Benefits and challenges with diagnosing chronic and late acute GVHD in children using the NIH consensus criteria.

Blood 2019 07 1;134(3):304-316. Epub 2019 May 1.

British Columbia Children's Hospital, University of British Columbia, Vancouver, BC, Canada.

Chronic graft-versus-host disease (cGVHD) and late acute graft-versus-host disease (L-aGVHD) are understudied complications of allogeneic hematopoietic stem cell transplantation in children. The National Institutes of Health Consensus Criteria (NIH-CC) were designed to improve the diagnostic accuracy of cGVHD and to better classify graft-versus-host disease (GVHD) syndromes but have not been validated in patients <18 years of age. The objectives of this prospective multi-institution study were to determine: (1) whether the NIH-CC could be used to diagnose pediatric cGVHD and whether the criteria operationalize well in a multi-institution study; (2) the frequency of cGVHD and L-aGVHD in children using the NIH-CC; and (3) the clinical features and risk factors for cGVHD and L-aGVHD using the NIH-CC. Twenty-seven transplant centers enrolled 302 patients <18 years of age before conditioning and prospectively followed them for 1 year posttransplant for development of cGVHD. Centers justified their cGVHD diagnosis according to the NIH-CC using central review and a study adjudication committee.

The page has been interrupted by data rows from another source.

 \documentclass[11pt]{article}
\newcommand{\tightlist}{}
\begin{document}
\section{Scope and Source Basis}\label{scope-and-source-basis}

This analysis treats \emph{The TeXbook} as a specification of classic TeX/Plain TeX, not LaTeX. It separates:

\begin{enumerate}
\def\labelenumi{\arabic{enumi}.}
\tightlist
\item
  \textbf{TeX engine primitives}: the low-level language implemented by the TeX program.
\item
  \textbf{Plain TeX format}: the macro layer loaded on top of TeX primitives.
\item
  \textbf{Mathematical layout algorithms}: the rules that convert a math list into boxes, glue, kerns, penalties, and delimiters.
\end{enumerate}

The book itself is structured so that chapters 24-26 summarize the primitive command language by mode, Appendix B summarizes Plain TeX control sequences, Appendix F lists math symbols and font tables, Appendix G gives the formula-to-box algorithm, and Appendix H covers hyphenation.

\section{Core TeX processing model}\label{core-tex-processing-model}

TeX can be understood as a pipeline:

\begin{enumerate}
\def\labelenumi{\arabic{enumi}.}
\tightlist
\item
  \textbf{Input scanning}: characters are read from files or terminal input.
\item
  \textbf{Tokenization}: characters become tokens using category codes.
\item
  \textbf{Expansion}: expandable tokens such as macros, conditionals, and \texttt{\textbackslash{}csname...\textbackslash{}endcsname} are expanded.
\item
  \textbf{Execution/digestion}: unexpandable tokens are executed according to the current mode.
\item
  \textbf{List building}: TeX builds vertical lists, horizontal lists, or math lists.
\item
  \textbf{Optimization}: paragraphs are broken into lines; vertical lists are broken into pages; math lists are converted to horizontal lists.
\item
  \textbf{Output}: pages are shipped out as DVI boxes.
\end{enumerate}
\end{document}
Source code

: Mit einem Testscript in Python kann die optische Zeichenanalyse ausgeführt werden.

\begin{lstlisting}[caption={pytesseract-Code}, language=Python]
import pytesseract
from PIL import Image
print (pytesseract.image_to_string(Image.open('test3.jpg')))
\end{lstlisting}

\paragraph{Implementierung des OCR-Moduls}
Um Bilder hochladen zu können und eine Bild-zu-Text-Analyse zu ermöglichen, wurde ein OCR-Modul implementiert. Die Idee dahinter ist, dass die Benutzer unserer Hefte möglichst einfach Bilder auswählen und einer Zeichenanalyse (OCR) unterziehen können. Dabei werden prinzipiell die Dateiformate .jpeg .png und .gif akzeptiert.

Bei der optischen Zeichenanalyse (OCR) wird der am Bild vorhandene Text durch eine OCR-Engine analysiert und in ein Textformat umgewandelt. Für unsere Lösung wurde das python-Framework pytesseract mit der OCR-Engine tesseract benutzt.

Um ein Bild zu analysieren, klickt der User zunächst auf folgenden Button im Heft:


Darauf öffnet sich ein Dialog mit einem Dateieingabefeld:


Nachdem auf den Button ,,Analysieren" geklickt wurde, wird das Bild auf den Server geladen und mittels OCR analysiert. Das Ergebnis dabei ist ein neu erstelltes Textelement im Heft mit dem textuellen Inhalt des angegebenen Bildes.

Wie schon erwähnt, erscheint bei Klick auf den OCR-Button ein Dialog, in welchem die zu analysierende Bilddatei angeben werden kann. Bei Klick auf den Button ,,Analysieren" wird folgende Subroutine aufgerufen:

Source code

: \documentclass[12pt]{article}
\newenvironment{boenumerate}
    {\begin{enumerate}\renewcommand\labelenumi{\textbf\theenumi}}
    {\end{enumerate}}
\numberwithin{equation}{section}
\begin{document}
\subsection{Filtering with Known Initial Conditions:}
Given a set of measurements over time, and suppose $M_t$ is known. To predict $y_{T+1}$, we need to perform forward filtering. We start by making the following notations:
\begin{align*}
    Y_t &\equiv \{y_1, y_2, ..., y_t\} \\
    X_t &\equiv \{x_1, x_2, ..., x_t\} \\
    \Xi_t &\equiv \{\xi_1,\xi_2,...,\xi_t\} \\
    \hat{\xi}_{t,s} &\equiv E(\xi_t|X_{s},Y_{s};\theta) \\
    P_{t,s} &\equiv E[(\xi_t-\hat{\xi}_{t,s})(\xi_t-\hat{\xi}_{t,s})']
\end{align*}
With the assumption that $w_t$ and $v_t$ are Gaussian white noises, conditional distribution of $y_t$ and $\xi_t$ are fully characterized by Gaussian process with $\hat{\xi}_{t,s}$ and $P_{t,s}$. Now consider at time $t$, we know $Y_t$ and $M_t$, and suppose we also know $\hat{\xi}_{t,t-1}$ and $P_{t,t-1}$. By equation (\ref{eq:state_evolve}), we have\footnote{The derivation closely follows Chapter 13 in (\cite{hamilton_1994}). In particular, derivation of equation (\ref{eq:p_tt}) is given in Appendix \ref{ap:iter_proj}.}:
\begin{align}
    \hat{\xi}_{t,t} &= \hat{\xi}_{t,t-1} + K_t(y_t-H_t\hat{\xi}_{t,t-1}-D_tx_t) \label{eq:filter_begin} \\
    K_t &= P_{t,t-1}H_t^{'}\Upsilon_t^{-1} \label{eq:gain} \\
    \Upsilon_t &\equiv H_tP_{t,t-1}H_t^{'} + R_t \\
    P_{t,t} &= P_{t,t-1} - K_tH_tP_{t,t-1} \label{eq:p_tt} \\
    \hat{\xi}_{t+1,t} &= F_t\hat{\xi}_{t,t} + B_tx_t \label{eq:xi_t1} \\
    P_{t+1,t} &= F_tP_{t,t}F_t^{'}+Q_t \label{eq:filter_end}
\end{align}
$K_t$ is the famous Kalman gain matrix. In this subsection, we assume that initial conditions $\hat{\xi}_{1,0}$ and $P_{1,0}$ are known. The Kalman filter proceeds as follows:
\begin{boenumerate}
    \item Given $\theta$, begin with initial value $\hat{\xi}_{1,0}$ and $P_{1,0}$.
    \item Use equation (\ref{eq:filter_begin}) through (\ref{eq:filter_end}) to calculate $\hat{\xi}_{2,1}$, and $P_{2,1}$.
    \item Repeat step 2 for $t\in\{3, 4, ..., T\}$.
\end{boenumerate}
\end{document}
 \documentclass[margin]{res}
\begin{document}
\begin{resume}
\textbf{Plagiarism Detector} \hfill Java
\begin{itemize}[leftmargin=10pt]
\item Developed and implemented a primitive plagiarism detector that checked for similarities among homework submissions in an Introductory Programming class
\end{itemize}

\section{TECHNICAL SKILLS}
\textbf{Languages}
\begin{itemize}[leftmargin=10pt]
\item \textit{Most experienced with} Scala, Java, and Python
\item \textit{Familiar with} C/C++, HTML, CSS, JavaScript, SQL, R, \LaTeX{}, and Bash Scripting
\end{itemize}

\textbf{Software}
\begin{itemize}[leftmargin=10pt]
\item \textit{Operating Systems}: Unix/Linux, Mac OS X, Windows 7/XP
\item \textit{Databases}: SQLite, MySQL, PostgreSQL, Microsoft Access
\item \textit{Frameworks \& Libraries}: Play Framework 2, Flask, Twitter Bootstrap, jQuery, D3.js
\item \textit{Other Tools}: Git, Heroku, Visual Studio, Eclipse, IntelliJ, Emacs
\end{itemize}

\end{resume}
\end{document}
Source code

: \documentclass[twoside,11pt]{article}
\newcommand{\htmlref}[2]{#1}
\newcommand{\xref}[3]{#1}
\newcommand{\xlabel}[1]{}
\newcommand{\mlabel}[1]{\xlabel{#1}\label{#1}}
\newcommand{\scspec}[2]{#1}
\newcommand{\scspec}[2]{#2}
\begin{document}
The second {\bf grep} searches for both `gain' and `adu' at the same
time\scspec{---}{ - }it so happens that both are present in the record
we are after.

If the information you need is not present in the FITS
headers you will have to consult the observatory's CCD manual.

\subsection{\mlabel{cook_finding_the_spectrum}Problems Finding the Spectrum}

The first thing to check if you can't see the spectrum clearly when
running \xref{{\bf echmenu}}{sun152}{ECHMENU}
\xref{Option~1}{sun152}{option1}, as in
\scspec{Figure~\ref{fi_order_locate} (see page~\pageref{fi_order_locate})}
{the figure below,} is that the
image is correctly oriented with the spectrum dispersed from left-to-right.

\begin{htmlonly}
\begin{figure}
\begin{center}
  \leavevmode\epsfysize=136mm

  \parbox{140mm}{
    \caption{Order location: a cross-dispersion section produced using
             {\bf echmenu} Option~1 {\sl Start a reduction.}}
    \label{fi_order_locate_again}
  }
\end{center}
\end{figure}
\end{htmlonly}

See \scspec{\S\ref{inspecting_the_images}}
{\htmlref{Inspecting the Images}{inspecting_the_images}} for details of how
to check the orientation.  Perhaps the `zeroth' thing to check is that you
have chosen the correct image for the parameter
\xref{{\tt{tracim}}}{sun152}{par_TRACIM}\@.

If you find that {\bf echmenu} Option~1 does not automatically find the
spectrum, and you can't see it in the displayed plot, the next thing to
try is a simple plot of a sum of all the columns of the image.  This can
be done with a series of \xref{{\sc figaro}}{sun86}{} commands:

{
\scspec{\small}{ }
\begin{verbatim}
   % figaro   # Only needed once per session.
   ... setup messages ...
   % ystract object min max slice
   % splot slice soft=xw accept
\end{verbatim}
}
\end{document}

A total of 28.2% of reported cGVHD cases was reclassified, usually as L-aGVHD, following study committee review. Similar incidence of cGVHD and L-aGVHD was found (21% and 24.7%, respectively). The most common organs involved with diagnostic or distinctive manifestations of cGVHD in children include the mouth, skin, eyes, and lungs. Importantly, the 2014 NIH-CC for bronchiolitis obliterans syndrome perform poorly in children. Past acute GVHD and peripheral blood grafts are major risk factors for cGVHD and L-aGVHD, with recipients ≥12 years of age being at risk for cGVHD. Applying the NIH-CC in pediatrics is feasible and reliable; however, further refinement of the criteria specifically for children is needed.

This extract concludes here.